> _Saved data entries_:
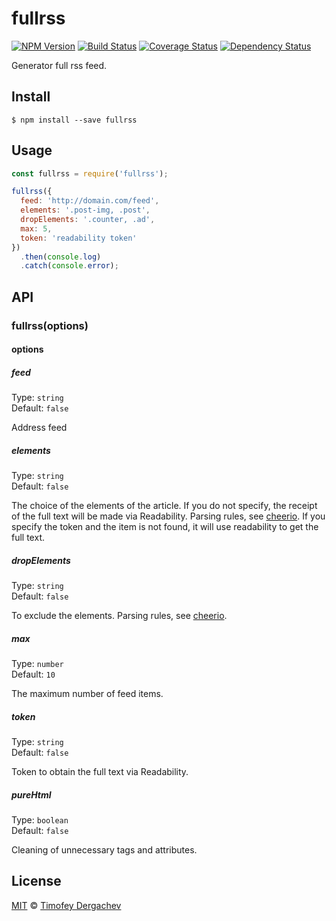 # fullrss
[![NPM Version][version-image]][version-url] [![Build Status][buildstat-image]][buildstat-url] [![Coverage Status][coverage-image]][coverage-url] [![Dependency Status][depstat-image]][depstat-url]

Generator full rss feed.

## Install

```
$ npm install --save fullrss
```

## Usage

```js
const fullrss = require('fullrss');

fullrss({
  feed: 'http://domain.com/feed',
  elements: '.post-img, .post',
  dropElements: '.counter, .ad',
  max: 5,
  token: 'readability token'
})
  .then(console.log)
  .catch(console.error);
```

## API

### fullrss(options)

#### options

##### feed

Type: `string`  
Default: `false`

Address feed

##### elements

Type: `string`  
Default: `false`

The choice of the elements of the article. If you do not specify, the receipt of the full text will be made via Readability. Parsing rules, see [cheerio](https://github.com/cheeriojs/cheerio). If you specify the token and the item is not found, it will use readability to get the full text.

##### dropElements

Type: `string`  
Default: `false`

To exclude the elements. Parsing rules, see [cheerio](https://github.com/cheeriojs/cheerio).

##### max

Type: `number`  
Default: `10`

The maximum number of feed items.

##### token

Type: `string`  
Default: `false`

Token to obtain the full text via Readability.

##### pureHtml

Type: `boolean`  
Default: `false`

Cleaning of unnecessary tags and attributes.

## License

[MIT](LICENSE.md) © [Timofey Dergachev](http://exeto.me/)

[version-url]: https://www.npmjs.com/package/fullrss
[version-image]: https://img.shields.io/npm/v/fullrss.svg?style=flat-square
[buildstat-url]: https://travis-ci.org/exeto/fullrss?branch=master
[buildstat-image]: https://img.shields.io/travis/exeto/fullrss/master.svg?style=flat-square
[coverage-url]: https://coveralls.io/github/exeto/fullrss?branch=master
[coverage-image]: https://img.shields.io/coveralls/exeto/fullrss/master.svg?style=flat-square
[depstat-url]: https://gemnasium.com/exeto/fullrss
[depstat-image]: https://img.shields.io/gemnasium/exeto/fullrss.svg?style=flat-square
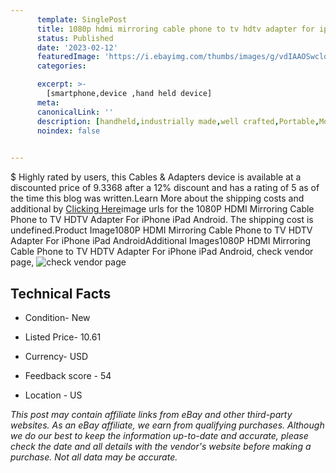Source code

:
 ```yaml
---
      template: SinglePost
      title: 1080p hdmi mirroring cable phone to tv hdtv adapter for iphone ipad android
      status: Published
      date: '2023-02-12'
      featuredImage: 'https://i.ebayimg.com/thumbs/images/g/vdIAAOSwcldj2LGg/s-l225.jpg'
      categories: 

      excerpt: >-
        [smartphone,device ,hand held device]
      meta:
      canonicalLink: ''
      description: [handheld,industrially made,well crafted,Portable,Mobile,Compact,Convenient,Lightweight,Maneuverable,Man-portable,Miniature,Carriable,Hand-held,Light,Holdable,Transportable,Mobile device,Pocket-sized,On-the-go,Wireless,Cordless,Compact size,Convenient size, smartphone,device ,hand held device]
      noindex: false

        
---
```

$
    Highly rated by users, this Cables & Adapters device is available at a discounted price of 9.3368 after a 12% discount and has a rating of 5 as of the time this blog was written.Learn More about the shipping costs and additional by [Clicking Here](https://www.ebay.com/itm/394440017634?hash=item5bd67506e2%3Ag%3AvdIAAOSwcldj2LGg&mkevt=1&mkcid=1&mkrid=711-53200-19255-0&campid=%253CePNCampaignId%253E&customid=%253CreferenceId%253E&toolid=10049)image urls for the 1080P HDMI Mirroring Cable Phone to TV HDTV Adapter For iPhone iPad Android. The shipping cost is undefined.Product Image1080P HDMI Mirroring Cable Phone to TV HDTV Adapter For iPhone iPad AndroidAdditional Images1080P HDMI Mirroring Cable Phone to TV HDTV Adapter For iPhone iPad Android, check vendor page, ![check vendor page](https://origin-galleryplus.ebayimg.com/ws/web/394440017634_2_0_1/225x225.jpg,https://origin-galleryplus.ebayimg.com/ws/web/394440017634_3_0_1/225x225.jpg,https://origin-galleryplus.ebayimg.com/ws/web/394440017634_4_0_1/225x225.jpg,https://origin-galleryplus.ebayimg.com/ws/web/394440017634_5_0_1/225x225.jpg,https://origin-galleryplus.ebayimg.com/ws/web/394440017634_6_0_1/225x225.jpg,https://origin-galleryplus.ebayimg.com/ws/web/394440017634_7_0_1/225x225.jpg,https://origin-galleryplus.ebayimg.com/ws/web/394440017634_8_0_1/225x225.jpg,https://origin-galleryplus.ebayimg.com/ws/web/394440017634_9_0_1/225x225.jpg,https://origin-galleryplus.ebayimg.com/ws/web/394440017634_10_0_1/225x225.jpg,https://origin-galleryplus.ebayimg.com/ws/web/394440017634_11_0_1/225x225.jpg)
    
    

 ## Technical Facts 



     
      

 - Condition- New 


      

 - Listed Price- 10.61 


      

 - Currency- USD 


      

 - Feedback score - 54 


      

 - Location - US 


      
      

 *_This post may contain affiliate links from eBay and other third-party websites. As an eBay affiliate, we earn from qualifying purchases. Although we do our best to keep the information up-to-date and accurate, please check the date and all details with the vendor's website before making a purchase. Not all data may be accurate._*



    
    
    
    
    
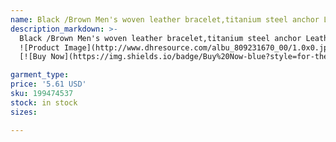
 ```yaml
---
name: Black /Brown Men's woven leather bracelet,titanium steel anchor Leather bracelet , 21CM Titanium chain.free shipping.
description_markdown: >-
  Black /Brown Men's woven leather bracelet,titanium steel anchor Leather bracelet , 21CM Titanium chain.free shipping.
  ![Product Image](http://www.dhresource.com/albu_809231670_00/1.0x0.jpg)
  [![Buy Now](https://img.shields.io/badge/Buy%20Now-blue?style=for-the-badge&logo=none)](https://www.tkqlhce.com/click-100820740-14451685?url=http%3A%2F%2Fwww.dhgate.com%2Fproduct%2Fblack-brown-men-s-woven-leather-bracelet%2F199474537.html)

garment_type:
price: '5.61 USD'
sku: 199474537
stock: in stock
sizes:

---
```

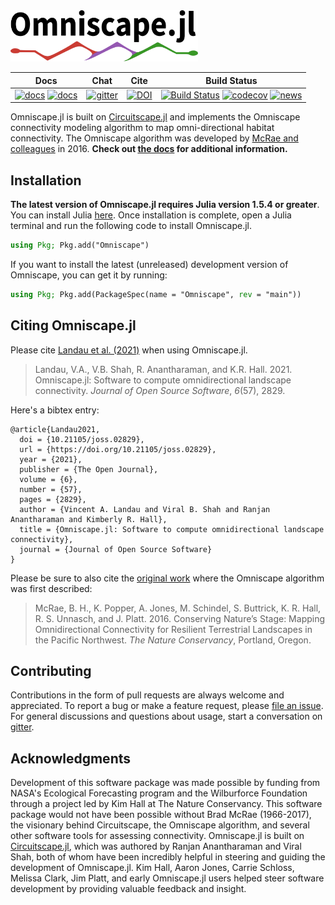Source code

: <img src='docs/src/assets/logo.png' width=300/>

| **Docs** | **Chat** | **Cite** | **Build Status** |
|:-----------------------------------------------------:|:------------------------------------:|:-----------:|:-------:|
| [![docs](https://img.shields.io/badge/docs-stable-blue.svg)](https://docs.circuitscape.org/Omniscape.jl/stable) [![docs](https://img.shields.io/badge/docs-latest-blue.svg)](https://docs.circuitscape.org/Omniscape.jl/latest) | [![gitter](https://badges.gitter.im/Circuitscape/Omniscape.jl.png)](https://gitter.im/Circuitscape/Omniscape.jl) | [![DOI](https://joss.theoj.org/papers/10.21105/joss.02829/status.svg)](https://doi.org/10.21105/joss.02829) | [![Build Status](https://github.com/Circuitscape/Omniscape.jl/workflows/CI/badge.svg)](https://github.com/Circuitscape/Omniscape.jl/actions?query=workflow%3ACI) [![codecov](https://codecov.io/gh/Circuitscape/Omniscape.jl/branch/main/graph/badge.svg)](https://codecov.io/gh/Circuitscape/Omniscape.jl) [![news](https://img.shields.io/static/v1?label=version&message=v0.5.0&color=orange)](https://github.com/Circuitscape/Omniscape.jl/releases) |

Omniscape.jl is built on [Circuitscape.jl](https://github.com/Circuitscape/Circuitscape.jl) and implements the Omniscape connectivity modeling algorithm to map omni-directional habitat connectivity. The Omniscape algorithm was developed by [McRae and colleagues](https://www.researchgate.net/publication/304842896_Conserving_Nature's_Stage_Mapping_Omnidirectional_Connectivity_for_Resilient_Terrestrial_Landscapes_in_the_Pacific_Northwest) in 2016. **Check out [the docs](https://circuitscape.github.io/Omniscape.jl/stable) for additional information.**

## Installation

**The latest version of Omniscape.jl requires Julia version 1.5.4 or greater**. You can install Julia [here](https://julialang.org/downloads/). Once installation is complete, open a Julia terminal and run the following code to install Omniscape.jl.
```julia
using Pkg; Pkg.add("Omniscape")
```
If you want to install the latest (unreleased) development version of Omniscape, you can get it by running:
```julia
using Pkg; Pkg.add(PackageSpec(name = "Omniscape", rev = "main"))
```

## Citing Omniscape.jl 

Please cite [Landau et al. (2021)](https://doi.org/10.21105/joss.02829) when using Omniscape.jl.
> Landau, V.A., V.B. Shah, R. Anantharaman, and K.R. Hall. 2021. Omniscape.jl: Software to compute omnidirectional landscape connectivity. *Journal of Open Source Software*, *6*(57), 2829.

Here's a bibtex entry:
```
@article{Landau2021,
  doi = {10.21105/joss.02829},
  url = {https://doi.org/10.21105/joss.02829},
  year = {2021},
  publisher = {The Open Journal},
  volume = {6},
  number = {57},
  pages = {2829},
  author = {Vincent A. Landau and Viral B. Shah and Ranjan Anantharaman and Kimberly R. Hall},
  title = {Omniscape.jl: Software to compute omnidirectional landscape connectivity},
  journal = {Journal of Open Source Software}
}

```

Please be sure to also cite the [original work](https://www.researchgate.net/publication/304842896_Conserving_Nature's_Stage_Mapping_Omnidirectional_Connectivity_for_Resilient_Terrestrial_Landscapes_in_the_Pacific_Northwest) where the Omniscape algorithm was first described:
> McRae, B. H., K. Popper, A. Jones, M. Schindel, S. Buttrick, K. R. Hall, R. S. Unnasch, and J. Platt. 2016. Conserving Nature’s Stage: Mapping Omnidirectional Connectivity for Resilient Terrestrial Landscapes in the Pacific Northwest. *The Nature Conservancy*, Portland, Oregon.

## Contributing
Contributions in the form of pull requests are always welcome and appreciated. To report a bug or make a feature request, please [file an issue](https://github.com/Circuitscape/Omniscape.jl/issues/new). For general discussions and questions about usage, start a conversation on [gitter](https://gitter.im/Circuitscape/Omniscape.jl).

## Acknowledgments
Development of this software package was made possible by funding from NASA's Ecological Forecasting program and the Wilburforce Foundation through a project led by Kim Hall at The Nature Conservancy. This software package would not have been possible without Brad McRae (1966-2017), the visionary behind Circuitscape, the Omniscape algorithm, and several other software tools for assessing connectivity. Omniscape.jl is built on [Circuitscape.jl](https://github.com/Circuitscape/Circuitscape.jl), which was authored by Ranjan Anantharaman and Viral Shah, both of whom have been incredibly helpful in steering and guiding the development of Omniscape.jl. Kim Hall, Aaron Jones, Carrie Schloss, Melissa Clark, Jim Platt, and early Omniscape.jl users helped steer software development by providing valuable feedback and insight.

> _TASK DETAILS_:
In the entries above, please find the line with "## Citing Omniscape.jl" and the line with "Please be sure", then write out exactly those two lines and every line between them, and nothing more.

> _OUTPUT_:
## Citing Omniscape.jl 

Please cite [Landau et al. (2021)](https://doi.org/10.21105/joss.02829) when using Omniscape.jl.
> Landau, V.A., V.B. Shah, R. Anantharaman, and K.R. Hall. 2021. Omniscape.jl: Software to compute omnidirectional landscape connectivity. *Journal of Open Source Software*, *6*(57), 2829.

Here's a bibtex entry:
```
@article{Landau2021,
  doi = {10.21105/joss.02829},
  url = {https://doi.org/10.21105/joss.02829},
  year = {2021},
  publisher = {The Open Journal},
  volume = {6},
  number = {57},
  pages = {2829},
  author = {Vincent A. Landau and Viral B. Shah and Ranjan Anantharaman and Kimberly R. Hall},
  title = {Omniscape.jl: Software to compute omnidirectional landscape connectivity},
  journal = {Journal of Open Source Software}
}

```

Please be sure to also cite the [original work](https://www.researchgate.net/publication/304842896_Conserving_Nature's_Stage_Mapping_Omnidirectional_Connectivity_for_Resilient_Terrestrial_Landscapes_in_the_Pacific_Northwest) where the Omniscape algorithm was first described:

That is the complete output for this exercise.